Kalim is a Senior Lecturer and a Course Leader in BSc Economics at the Business School at Huddersfield University. His main research interest is aimed at India and its development. Kalim's research ranges from social to economic aspects of India's development. Indeed, he has published a significant amount of papers mapping the development and current state of play of India's economy, politics and socio-cultural environment.
Kalim says "Neoliberal economic reforms were adopted in India in 1991. As a result import tariffs and barriers to foreign trade and investment were lowered. The country also reduced the role of state and public sector, and dismantled controls, while increasing the role of the market and private sector within the economy. As a result, foreign capital investment and foreign exchange reserves improved. However, job expansion did not occur and there has been no corresponding decline in the share in agricultural employment. Even the much heralded IT sector's dramatic expansion over the last two decades has provided jobs directly to less than a million people.

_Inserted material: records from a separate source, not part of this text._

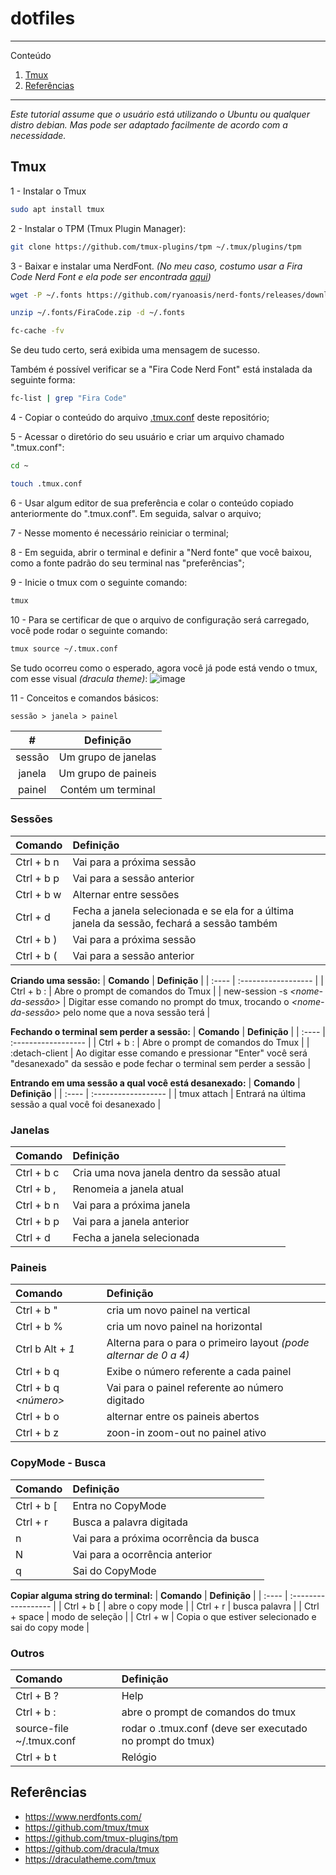 # dotfiles

*******
Conteúdo
 1. [Tmux](#tmux)
 2. [Referências](#ref)

*******

_Este tutorial assume que o usuário está utilizando o Ubuntu ou qualquer distro debian. Mas pode ser adaptado facilmente de acordo com a necessidade._

<div id='tmux'/>  

## Tmux 
1 - Instalar o Tmux
```bash
sudo apt install tmux
```

2 - Instalar o TPM (Tmux Plugin Manager):
```bash
git clone https://github.com/tmux-plugins/tpm ~/.tmux/plugins/tpm
```

3 - Baixar e instalar uma NerdFont. _(No meu caso, costumo usar a Fira Code Nerd Font e ela pode ser encontrada [aqui](https://www.nerdfonts.com/))_
```bash
wget -P ~/.fonts https://github.com/ryanoasis/nerd-fonts/releases/download/v3.1.1/FiraCode.zip
```
```bash
unzip ~/.fonts/FiraCode.zip -d ~/.fonts
```
```bash
fc-cache -fv
```
Se deu tudo certo, será exibida uma mensagem de sucesso.

Também é possível verificar se a "Fira Code Nerd Font" está instalada da seguinte forma:
```bash
fc-list | grep "Fira Code"
```

4 - Copiar o conteúdo do arquivo [.tmux.conf](https://github.com/davide-almeida/dotfiles/blob/main/.tmux.conf) deste repositório;

5 - Acessar o diretório do seu usuário e criar um arquivo chamado ".tmux.conf":
```bash
cd ~
```
```bash
touch .tmux.conf
```

6 - Usar algum editor de sua preferência e colar o conteúdo copiado anteriormente do ".tmux.conf". Em seguida, salvar o arquivo;

7 - Nesse momento é necessário reiniciar o terminal;

8 - Em seguida, abrir o terminal e definir a "Nerd fonte" que você baixou, como a fonte padrão do seu terminal nas "preferências";

9 - Inicie o tmux com o seguinte comando:
```bash
tmux
```

10 - Para se certificar de que o arquivo de configuração será carregado, você pode rodar o seguinte comando:
```bash
tmux source ~/.tmux.conf
```

Se tudo ocorreu como o esperado, agora você já pode está vendo o tmux, com esse visual _(dracula theme)_:
![image](https://user-images.githubusercontent.com/85287720/235815575-c2f8429d-6697-492f-8539-873b6c1215b9.png)


11 - Conceitos e comandos básicos:

`sessão > janela > painel`

| **#** | **Definição** |
| :----: | :------------------: |
| sessão | Um grupo de janelas |
| janela | Um grupo de paineis |
| painel | Contém um terminal |


### Sessões
| **Comando** | **Definição** |
| :---- | :------------------ |
| Ctrl + b n | Vai para a próxima sessão |
| Ctrl + b p | Vai para a sessão anterior |
| Ctrl + b w | Alternar entre sessões |
| Ctrl + d | Fecha a janela selecionada e se ela for a última janela da sessão, fechará a sessão também |
| Ctrl + b ) | Vai para a próxima sessão |
| Ctrl + b ( | Vai para a sessão anterior |

**Criando uma sessão:**
| **Comando** | **Definição** |
| :---- | :------------------ |
| Ctrl + b : | Abre o prompt de comandos do Tmux |
| new-session -s *<nome-da-sessão>* | Digitar esse comando no prompt do tmux, trocando o *<nome-da-sessão>* pelo nome que a nova sessão terá |

**Fechando o terminal sem perder a sessão:**
| **Comando** | **Definição** |
| :---- | :------------------ |
| Ctrl + b : | Abre o prompt de comandos do Tmux |
| :detach-client | Ao digitar esse comando e pressionar "Enter" você será "desanexado" da sessão e pode fechar o terminal sem perder a sessão |

**Entrando em uma sessão a qual você está desanexado:**
| **Comando** | **Definição** |
| :---- | :------------------ |
| tmux attach | Entrará na última sessão a qual você foi desanexado |

### Janelas
| **Comando** | **Definição** |
| :---- | :------------------ |
| Ctrl + b c | Cria uma nova janela dentro da sessão atual |
| Ctrl + b , | Renomeia a janela atual |
| Ctrl + b n | Vai para a próxima janela |
| Ctrl + b p | Vai para a janela anterior |
| Ctrl + d | Fecha a janela selecionada |

### Paineis
| **Comando** | **Definição** |
| :---- | :------------------ |
| Ctrl + b " | cria um novo painel na vertical |
| Ctrl + b % | cria um novo painel na horizontal |
| Ctrl b Alt + *1* | Alterna para o para o primeiro layout *(pode alternar de 0 a 4)* |
| Ctrl + b q | Exibe o número referente a cada painel |
| Ctrl + b q *<número>* | Vai para o painel referente ao número digitado |
| Ctrl + b o | alternar entre os paineis abertos |
| Ctrl + b z | zoon-in zoom-out no painel ativo |

### CopyMode - Busca
| **Comando** | **Definição** |
| :---- | :------------------ |
| Ctrl + b [ | Entra no CopyMode |
| Ctrl + r *<palavra>* | Busca a palavra digitada |
| n | Vai para a próxima ocorrência da busca |
| N | Vai para a ocorrência anterior |
| q | Sai do CopyMode |

**Copiar alguma string do terminal:**
| **Comando** | **Definição** |
| :---- | :------------------ |
| Ctrl + b [ | abre o copy mode |
| Ctrl + r <palavra> | busca palavra |
| Ctrl + space | modo de seleção |
| Ctrl + w | Copia o que estiver selecionado e sai do copy mode |

### Outros
| **Comando** | **Definição** |
| :---- | :------------------ |
| Ctrl + B ? | Help |
| Ctrl + b : | abre o prompt de comandos do tmux |
| source-file ~/.tmux.conf | rodar o .tmux.conf (deve ser executado no prompt do tmux) |
| Ctrl + b t | Relógio |


<div id='ref'/>

## Referências 
- https://www.nerdfonts.com/
- https://github.com/tmux/tmux
- https://github.com/tmux-plugins/tpm
- https://github.com/dracula/tmux
- https://draculatheme.com/tmux

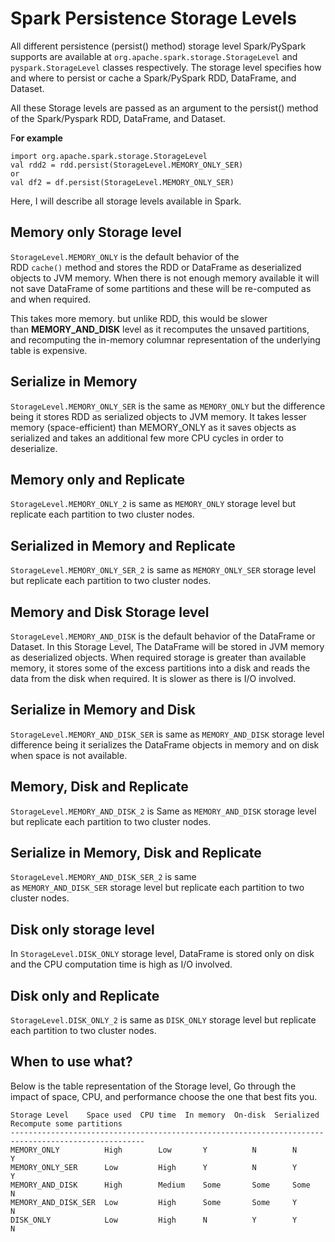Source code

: 

Spark Persistence Storage Levels
================================



All different persistence (persist() method) storage level Spark/PySpark
supports are available at `org.apache.spark.storage.StorageLevel` and
`pyspark.StorageLevel` classes respectively. The storage level specifies
how and where to persist or cache a Spark/PySpark RDD, DataFrame, and
Dataset.



All these Storage levels are passed as an argument to the persist()
method of the Spark/Pyspark RDD, DataFrame, and Dataset.

F**or example**



```
import org.apache.spark.storage.StorageLevel
val rdd2 = rdd.persist(StorageLevel.MEMORY_ONLY_SER)
or 
val df2 = df.persist(StorageLevel.MEMORY_ONLY_SER)
```



Here, I will describe all storage levels available in Spark.

Memory only Storage level
----------------------------------------------------------------------------------------------

`StorageLevel.MEMORY_ONLY` is the default behavior of the
RDD `cache()` method
and stores the RDD or DataFrame as deserialized objects to JVM memory.
When there is not enough memory available it will not save DataFrame of
some partitions and these will be re-computed as and when required.

This takes more memory. but unlike RDD, this would be slower
than **MEMORY\_AND\_DISK** level as it recomputes the unsaved
partitions, and recomputing the in-memory columnar representation of the
underlying table is expensive.



Serialize in Memory
----------------------------------------------------------------------------------

`StorageLevel.MEMORY_ONLY_SER` is the same as `MEMORY_ONLY` but the
difference being it stores RDD as serialized objects to JVM memory. It
takes lesser memory (space-efficient) than MEMORY\_ONLY as it saves
objects as serialized and takes an additional few more CPU cycles in
order to deserialize.

Memory only and Replicate
----------------------------------------------------------------------------------------------

`StorageLevel.MEMORY_ONLY_2` is same as `MEMORY_ONLY` storage level but
replicate each partition to two cluster nodes.






Serialized in Memory and Replicate
----------------------------------------------------------------------------------------------------------------

`StorageLevel.MEMORY_ONLY_SER_2` is same as `MEMORY_ONLY_SER` storage
level but replicate each partition to two cluster nodes.

Memory and Disk Storage level
------------------------------------------------------------------------------------------------------

`StorageLevel.MEMORY_AND_DISK` is the default behavior of the DataFrame
or Dataset. In this Storage Level, The DataFrame will be stored in JVM
memory as deserialized objects. When required storage is greater than
available memory, it stores some of the excess partitions into a disk
and reads the data from the disk when required. It is slower as there is
I/O involved.

Serialize in Memory and Disk
----------------------------------------------------------------------------------------------------

`StorageLevel.MEMORY_AND_DISK_SER` is same as `MEMORY_AND_DISK` storage
level difference being it serializes the DataFrame objects in memory and
on disk when space is not available.

Memory, Disk and Replicate
-----------------------------------------------------------------------------------------------

`StorageLevel.MEMORY_AND_DISK_2` is Same as `MEMORY_AND_DISK` storage
level but replicate each partition to two cluster nodes.

Serialize in Memory, Disk and Replicate
-------------------------------------------------------------------------------------------------------------------------

`StorageLevel.MEMORY_AND_DISK_SER_2` is same
as `MEMORY_AND_DISK_SER` storage level but replicate each partition to
two cluster nodes.

Disk only storage level
------------------------------------------------------------------------------------------

In `StorageLevel.DISK_ONLY` storage level, DataFrame is stored only on
disk and the CPU computation time is high as I/O involved.

Disk only and Replicate
------------------------------------------------------------------------------------------

`StorageLevel.DISK_ONLY_2` is same as `DISK_ONLY` storage level but
replicate each partition to two cluster nodes.

When to use what?
-----------------------------------------------------------------------------

Below is the table representation of the Storage level, Go through the
impact of space, CPU, and performance choose the one that best fits you.

```
Storage Level    Space used  CPU time  In memory  On-disk  Serialized   Recompute some partitions
----------------------------------------------------------------------------------------------------
MEMORY_ONLY          High        Low       Y          N        N         Y    
MEMORY_ONLY_SER      Low         High      Y          N        Y         Y
MEMORY_AND_DISK      High        Medium    Some       Some     Some      N
MEMORY_AND_DISK_SER  Low         High      Some       Some     Y         N
DISK_ONLY            Low         High      N          Y        Y         N
```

The study is important because there currently seems to be a gap in the literature, since most published research has highlighted India's overall GDP growth rates. Mainstream economists have not paid enough attention to the performance of the agriculture sector in India, which provides livelihoods for more than half of the India's inhabitants, while contributing only to 12% of the GDP. Overall I find that little academic research has been done on the importance and performance of industrial and agriculture sectors in a developing economy like that of India. The industrial sector has languished at around 16% of GDP, which is much less than that of China or of any other country at India's stage of economic development.
The study intends to examine what happened to industrial and agricultural growth after neoliberalism was adopted. Soon after independence, India adopted 'import-substitution-industrialization' (ISI) policy. The strategy emphasized the development of basic and heavy industries as a necessary step for accelerating economic growth, in a situation where the economy's export prospects are bleak."
Professor John Anchor, Director of the Emerging Markets Research Group, says "Dr Siddiqui's research highlights an important set of issues which underlie the significant differences between the so called BRIC economies. These issues deserve to be investigated thoroughly given the importance of emerging markets in the world economy".